Questionada por uma jornalista francesa sobre o que de sensualidade brasileira suas coleções têm, ela foi direta: “Pouco. Quer dizer, da sensualidade óbvia, das pernas sempre à mostra, de tops curtos etc, tem pouco. Mas tem a leveza, a graça…”

De fato, esta nova coleção, calcada em tons de cinza, prata, branco, vermelho, pink e fúccia, é leve e encorpada ao mesmo tempo. A mistura de influências, e das décadas, proporcionou a criação de vestidos que variam do tubinho ao lady-like anos 50. Impecável o vestido godê transparente com estampas de código binário. As dezenas de zeros e uns que estampavam a peça formavam a frase: Moda que cura e dá amor.
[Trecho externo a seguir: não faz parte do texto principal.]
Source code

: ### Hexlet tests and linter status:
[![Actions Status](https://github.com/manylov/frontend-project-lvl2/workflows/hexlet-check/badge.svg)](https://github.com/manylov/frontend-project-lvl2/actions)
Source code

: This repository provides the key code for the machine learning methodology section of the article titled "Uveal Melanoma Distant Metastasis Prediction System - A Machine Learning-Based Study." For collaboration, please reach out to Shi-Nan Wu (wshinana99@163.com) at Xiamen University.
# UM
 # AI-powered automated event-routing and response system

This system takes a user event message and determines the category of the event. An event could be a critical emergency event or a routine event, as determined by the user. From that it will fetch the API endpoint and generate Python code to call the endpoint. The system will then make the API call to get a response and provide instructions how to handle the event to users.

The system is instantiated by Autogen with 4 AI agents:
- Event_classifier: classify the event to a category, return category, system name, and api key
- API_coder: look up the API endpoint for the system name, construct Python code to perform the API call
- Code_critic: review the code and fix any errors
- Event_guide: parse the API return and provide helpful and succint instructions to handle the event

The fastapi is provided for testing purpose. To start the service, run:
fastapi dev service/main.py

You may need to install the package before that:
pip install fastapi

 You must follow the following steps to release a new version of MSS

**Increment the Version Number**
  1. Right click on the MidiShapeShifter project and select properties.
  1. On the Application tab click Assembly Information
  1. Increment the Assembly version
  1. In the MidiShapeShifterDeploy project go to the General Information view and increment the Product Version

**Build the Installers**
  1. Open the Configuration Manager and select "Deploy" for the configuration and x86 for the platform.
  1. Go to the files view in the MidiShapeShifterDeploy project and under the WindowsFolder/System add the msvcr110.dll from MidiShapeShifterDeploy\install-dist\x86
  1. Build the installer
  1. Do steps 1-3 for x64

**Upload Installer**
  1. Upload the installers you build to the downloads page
A mesma mensagem parecia tatuada no corpo em outro look de segunda-pele e saia. Destaque para as meias-calças holográficas. Transparentes na frente, com uma faixa colorida na panturrilha, as meias davam a impressão de que as faixas ou era tatuadas ou flutuavam nas pernas das modelos. Sensualidade de fato nada óbvia e ultradelicada.

Cristais Swarovski e aviamentos de metal criaram um brilho futurista.